Among the compilers, there is a high-level “compiler” such as TensorFlow Lite Converter, which converts the TensorFlow SavedModel model into a highly optimized program format (such as FlatBuffer) so that the model can be executed on edge devices; There are also domain-specific compilers such as XLA and TorchScript JIT Compiler, which create an intermediate representation (perhaps a “graph”) for the AI model and then compile it into another format — such as machine code or domain-specific runtime representation.
The compilation of AI diagrams is very different from traditional compilation. The AI diagram consists of two parts: the diagram topology (how the layers are connected) and the model weights (the parameters of a particular layer). In terms of size, the graph topology is measured in KB and the weight is measured in MB or even GB. For example, the Open Pre-trained Transformers model released by Meta had a number of participants ranging from 30 billion, 66 billion to 175 billion, equivalent to 100+GB weight. The Gopher and Megatron models are even larger.

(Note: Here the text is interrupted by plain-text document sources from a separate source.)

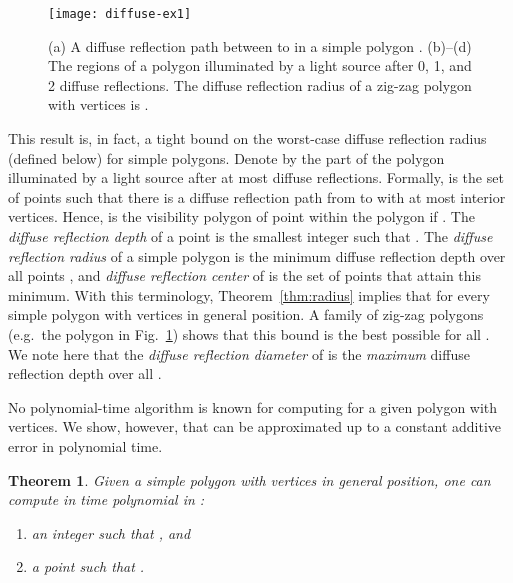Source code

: \documentclass[12pt]{article}
\newtheorem{theorem}{Theorem}
\begin{document}
\begin{figure}[htb]
\centering
\texttt{[image: diffuse-ex1]}
\caption{(a) A diffuse reflection path between  to  in a simple polygon . (b)--(d) The regions of a polygon illuminated by a light source  after 0, 1, and 2 diffuse reflections. The diffuse reflection radius of a zig-zag polygon with  vertices is .}
\label{fig:diffuse-ex1}
\end{figure}

This result is, in fact, a tight bound on the worst-case diffuse reflection radius (defined below) for simple polygons.
Denote by  the part of the polygon illuminated by a light source  after at most  diffuse reflections. Formally,  is the set of points  such that there is a diffuse reflection path from  to  with at most  interior vertices. Hence,  is the visibility polygon of point  within the polygon  if . The \emph{diffuse reflection depth} of a point  is the smallest integer  such that . The \emph{diffuse reflection radius}  of a simple polygon  is the minimum diffuse reflection depth over all points , and \emph{diffuse reflection center} of  is the set of points  that attain this minimum. With this terminology, Theorem~\ref{thm:radius} implies that  for every simple polygon  with  vertices in general position. A family of zig-zag polygons (e.g.\ the polygon in Fig.~\ref{fig:diffuse-ex1}) shows that this bound is the best possible for all . We note here that the \emph{diffuse reflection diameter}  of  is the \emph{maximum} diffuse reflection depth over all .

No polynomial-time algorithm is known for computing  for a given polygon  with  vertices. We show, however, that  can be approximated up to a constant additive error in polynomial time.
\begin{theorem}\label{thm:apx-compute-radius}
 Given a simple polygon  with  vertices in general position,
 one can compute in time polynomial in :
\begin{enumerate}
\item an integer  such that , and
\item a point  such that .
\end{enumerate}
\end{theorem}
\end{document}
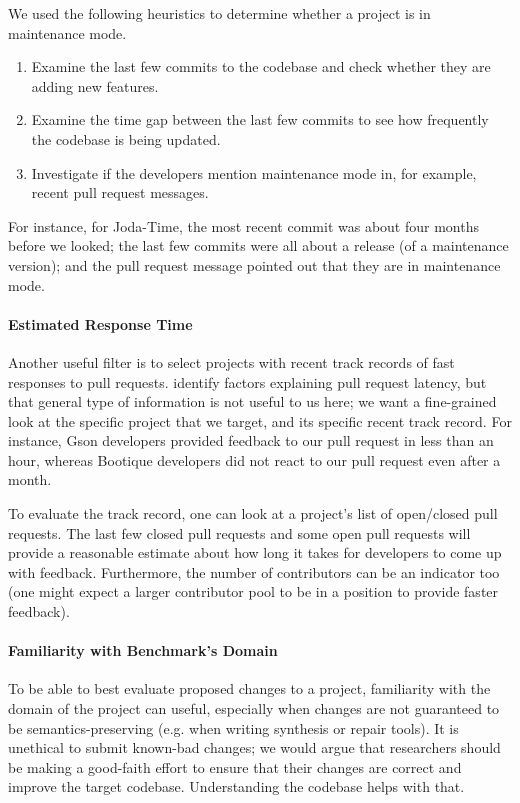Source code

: We used the following heuristics to determine whether a project is in maintenance mode.
\begin{enumerate}
  \item Examine the last few commits to the codebase and check whether they are adding new features.
  \item Examine the time gap between the last few commits to see how frequently the codebase is being updated.
  \item Investigate if the developers mention maintenance mode in, for example, recent pull request messages.
\end{enumerate}

For instance, for Joda-Time, the most recent commit was about four months before we looked; the last few commits were all about a release (of a maintenance version); and the pull request message pointed out that they are in maintenance mode.

\paragraph{Estimated Response Time}
Another useful filter is to select projects with recent track records of fast responses to pull requests.  identify factors explaining pull request latency, but that general type of information is not useful to us here; we want a fine-grained look at the specific project that we target, and its specific recent track record. For instance, Gson developers provided feedback to our pull request in less than an hour, whereas Bootique developers did not react to our pull request even after a month.

To evaluate the track record, one can look at a project's list of open/closed pull requests. The last few closed pull requests and some open pull requests will provide a reasonable estimate about how long it takes for developers to come up with feedback. Furthermore, the number of contributors can be an indicator too (one might expect a larger contributor pool to be in a position to provide faster feedback).

\paragraph{Familiarity with Benchmark's Domain}
To be able to best evaluate proposed changes to a project, familiarity with the domain of the project can useful, especially when changes are not guaranteed to be semantics-preserving (e.g. when writing synthesis or repair tools). It is unethical to submit known-bad changes; we would argue that researchers should be making a good-faith effort to ensure that their changes are correct and improve the target codebase. Understanding the codebase helps with that.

Existing tools in the AI ecosystem do not yet handle large models well. For example, Protobufs limits data transfer sizes to 2GB, so models that use the Protobufs serialization format are hampered. The documentation for the latest version of TensorRT states that “for Transformer based neural network models such as BERT and GPT, TensorRT can consume up to 10 times the CPU memory of the model size at compile time”, indicating that TensorRT is not suitable for large models. If you use the ONNX file format to store a large model, you must split the model weights into multiple files to store separately.
All of this adds unnecessary complexity to the AI development workflow, removes the “single fact source” (SSOT) from models, and makes model distribution more difficult.
Workarounds may be adopted to deal with the problem of having too much weight on the model, which may end up making the overall AI development workflow more complex. For example, because some compiler phases take up to two minutes or more, Modular builds a mechanism for caching temporary files.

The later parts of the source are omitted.